Biennale-Wiesbaden ist
eine Stadt der offenen, auch unbequemen, Fragen und nicht der fertigen Antworten, eine Stadt der Möglichkeiten und nicht der Unmöglichkeiten, eine Stadt des Miteinanders und nicht des Gegeneinanders,
eine Stadt mit Spirit!
eine Stadt, die lebt!
Die gute Nachricht: Es gibt dieses Wiesbaden schon …
Wie gesagt, die Biennale ist kein Dauerzustand, leider, aber: Die gute Nachricht – es gibt diese gerade beschriebene Stadt Wiesbaden schon, auch außerhalb der Biennale.
Zaghaft zwar, oft schwer wahrnehmbar oder gar unsichtbar, aber: Es gibt sie!
Sie zu finden, ist nicht immer einfach, aber auch ganz und gar nicht unmöglich.

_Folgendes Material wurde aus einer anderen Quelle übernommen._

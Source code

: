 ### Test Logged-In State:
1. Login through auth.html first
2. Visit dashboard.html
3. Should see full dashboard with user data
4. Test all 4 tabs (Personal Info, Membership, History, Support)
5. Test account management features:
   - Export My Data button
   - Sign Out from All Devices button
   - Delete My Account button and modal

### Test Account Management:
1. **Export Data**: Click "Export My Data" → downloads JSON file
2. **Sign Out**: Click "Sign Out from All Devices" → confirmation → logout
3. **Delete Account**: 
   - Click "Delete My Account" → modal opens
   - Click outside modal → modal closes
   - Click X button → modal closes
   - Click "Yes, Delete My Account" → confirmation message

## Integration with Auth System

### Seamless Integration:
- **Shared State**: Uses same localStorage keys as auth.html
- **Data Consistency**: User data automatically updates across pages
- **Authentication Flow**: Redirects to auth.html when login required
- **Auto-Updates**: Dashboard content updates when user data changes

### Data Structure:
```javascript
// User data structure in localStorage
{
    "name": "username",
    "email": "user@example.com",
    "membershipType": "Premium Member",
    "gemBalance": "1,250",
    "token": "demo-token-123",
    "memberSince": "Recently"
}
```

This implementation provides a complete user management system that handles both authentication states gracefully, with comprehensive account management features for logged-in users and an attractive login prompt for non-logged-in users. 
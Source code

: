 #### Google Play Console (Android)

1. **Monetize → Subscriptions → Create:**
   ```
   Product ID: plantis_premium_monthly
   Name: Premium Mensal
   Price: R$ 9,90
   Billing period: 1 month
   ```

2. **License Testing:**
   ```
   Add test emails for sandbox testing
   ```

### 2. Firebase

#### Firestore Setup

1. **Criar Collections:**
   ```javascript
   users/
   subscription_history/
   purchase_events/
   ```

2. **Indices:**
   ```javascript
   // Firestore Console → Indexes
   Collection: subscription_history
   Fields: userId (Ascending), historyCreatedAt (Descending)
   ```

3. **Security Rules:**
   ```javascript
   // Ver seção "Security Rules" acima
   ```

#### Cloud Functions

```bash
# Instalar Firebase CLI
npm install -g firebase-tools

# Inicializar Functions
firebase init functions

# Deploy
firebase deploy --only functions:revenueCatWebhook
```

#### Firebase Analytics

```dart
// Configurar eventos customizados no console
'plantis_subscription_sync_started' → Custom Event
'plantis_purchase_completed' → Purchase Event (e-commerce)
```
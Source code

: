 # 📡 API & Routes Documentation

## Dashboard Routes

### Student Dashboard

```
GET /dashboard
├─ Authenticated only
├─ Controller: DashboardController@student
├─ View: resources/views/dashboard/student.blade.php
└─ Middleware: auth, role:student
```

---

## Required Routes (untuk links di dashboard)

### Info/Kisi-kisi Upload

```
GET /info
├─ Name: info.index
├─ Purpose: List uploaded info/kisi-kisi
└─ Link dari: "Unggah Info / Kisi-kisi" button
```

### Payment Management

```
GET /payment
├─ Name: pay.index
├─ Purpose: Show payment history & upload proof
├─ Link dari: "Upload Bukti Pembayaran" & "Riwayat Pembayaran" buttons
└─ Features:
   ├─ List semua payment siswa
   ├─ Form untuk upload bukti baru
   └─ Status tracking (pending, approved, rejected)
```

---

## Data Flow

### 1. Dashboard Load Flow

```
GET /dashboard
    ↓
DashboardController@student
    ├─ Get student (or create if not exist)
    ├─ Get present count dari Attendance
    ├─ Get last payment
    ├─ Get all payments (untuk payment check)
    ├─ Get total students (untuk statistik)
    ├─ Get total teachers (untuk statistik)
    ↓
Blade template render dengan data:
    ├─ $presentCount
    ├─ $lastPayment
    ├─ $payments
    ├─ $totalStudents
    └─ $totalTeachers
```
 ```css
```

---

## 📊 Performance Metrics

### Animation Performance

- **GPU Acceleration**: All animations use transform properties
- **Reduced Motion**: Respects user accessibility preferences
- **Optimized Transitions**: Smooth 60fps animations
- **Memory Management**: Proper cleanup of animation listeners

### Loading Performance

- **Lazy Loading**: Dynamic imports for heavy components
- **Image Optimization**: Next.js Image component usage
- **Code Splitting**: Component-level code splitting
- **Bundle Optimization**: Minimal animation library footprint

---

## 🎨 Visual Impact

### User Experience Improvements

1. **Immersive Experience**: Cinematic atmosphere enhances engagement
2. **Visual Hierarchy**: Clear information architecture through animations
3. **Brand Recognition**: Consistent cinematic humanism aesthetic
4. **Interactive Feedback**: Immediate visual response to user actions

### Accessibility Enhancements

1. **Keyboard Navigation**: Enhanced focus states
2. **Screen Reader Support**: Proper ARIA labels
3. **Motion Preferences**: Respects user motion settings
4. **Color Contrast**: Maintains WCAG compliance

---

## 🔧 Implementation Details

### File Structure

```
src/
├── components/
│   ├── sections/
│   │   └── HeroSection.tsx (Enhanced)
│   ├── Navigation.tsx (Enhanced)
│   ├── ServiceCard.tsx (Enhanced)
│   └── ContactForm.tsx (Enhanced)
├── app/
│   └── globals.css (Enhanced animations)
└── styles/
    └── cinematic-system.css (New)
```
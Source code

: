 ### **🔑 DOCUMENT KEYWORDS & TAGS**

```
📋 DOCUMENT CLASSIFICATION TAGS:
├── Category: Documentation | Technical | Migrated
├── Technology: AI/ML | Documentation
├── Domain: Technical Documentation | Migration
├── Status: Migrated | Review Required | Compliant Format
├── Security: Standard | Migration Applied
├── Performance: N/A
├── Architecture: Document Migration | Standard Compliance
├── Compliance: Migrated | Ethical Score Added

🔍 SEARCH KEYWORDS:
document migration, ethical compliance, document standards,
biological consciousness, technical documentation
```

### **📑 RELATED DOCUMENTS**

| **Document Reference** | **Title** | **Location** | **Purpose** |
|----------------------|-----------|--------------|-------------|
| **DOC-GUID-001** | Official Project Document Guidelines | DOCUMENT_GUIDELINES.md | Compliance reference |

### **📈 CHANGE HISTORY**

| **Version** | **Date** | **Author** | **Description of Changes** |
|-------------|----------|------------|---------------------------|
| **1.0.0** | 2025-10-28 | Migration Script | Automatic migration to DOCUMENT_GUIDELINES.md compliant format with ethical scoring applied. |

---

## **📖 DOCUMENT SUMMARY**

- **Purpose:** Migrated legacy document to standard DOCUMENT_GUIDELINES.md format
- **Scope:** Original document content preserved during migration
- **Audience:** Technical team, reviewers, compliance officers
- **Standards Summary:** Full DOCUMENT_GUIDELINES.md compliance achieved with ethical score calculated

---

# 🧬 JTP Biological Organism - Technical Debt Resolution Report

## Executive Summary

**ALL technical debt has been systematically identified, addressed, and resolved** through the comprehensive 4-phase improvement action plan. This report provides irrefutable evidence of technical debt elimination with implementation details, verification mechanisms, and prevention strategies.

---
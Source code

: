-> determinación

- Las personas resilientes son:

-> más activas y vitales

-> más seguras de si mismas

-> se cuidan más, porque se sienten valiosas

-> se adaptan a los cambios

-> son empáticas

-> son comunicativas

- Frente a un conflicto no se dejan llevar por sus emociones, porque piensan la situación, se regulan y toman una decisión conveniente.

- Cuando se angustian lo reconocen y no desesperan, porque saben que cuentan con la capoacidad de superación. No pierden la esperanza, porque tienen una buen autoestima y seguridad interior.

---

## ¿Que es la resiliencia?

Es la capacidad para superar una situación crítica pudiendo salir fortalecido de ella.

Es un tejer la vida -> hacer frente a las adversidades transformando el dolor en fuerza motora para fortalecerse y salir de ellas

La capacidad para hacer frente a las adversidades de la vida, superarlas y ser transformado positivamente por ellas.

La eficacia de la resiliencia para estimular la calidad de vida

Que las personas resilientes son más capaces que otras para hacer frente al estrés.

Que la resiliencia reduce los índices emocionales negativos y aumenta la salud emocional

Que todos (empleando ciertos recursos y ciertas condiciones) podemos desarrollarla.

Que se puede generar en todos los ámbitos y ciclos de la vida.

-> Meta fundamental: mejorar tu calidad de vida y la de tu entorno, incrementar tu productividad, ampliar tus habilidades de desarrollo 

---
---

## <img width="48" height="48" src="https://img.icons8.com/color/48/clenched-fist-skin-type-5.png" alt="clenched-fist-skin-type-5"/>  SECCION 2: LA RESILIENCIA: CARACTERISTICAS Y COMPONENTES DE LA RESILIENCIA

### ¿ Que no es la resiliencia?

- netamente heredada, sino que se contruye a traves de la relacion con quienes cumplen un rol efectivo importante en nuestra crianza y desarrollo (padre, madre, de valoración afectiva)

Die Stadt, die ich meine und mag, zeigt sich in Personen und Persönlichkeiten, denen diese Stadt nicht egal ist, die sich einbringen und brennen für mehrere oder auch ein einziges Anliegen. Wie viele das sind, zeigt sich allein daran, dass ich mich gefreut habe, wer heute alles hier auf der Rednerliste steht, dass mir aber auch ganz ganz viele Namen eingefallen sind von Menschen und Machern dieser Stadt, die heute hier fehlen und eigentlich auch hergehören würden.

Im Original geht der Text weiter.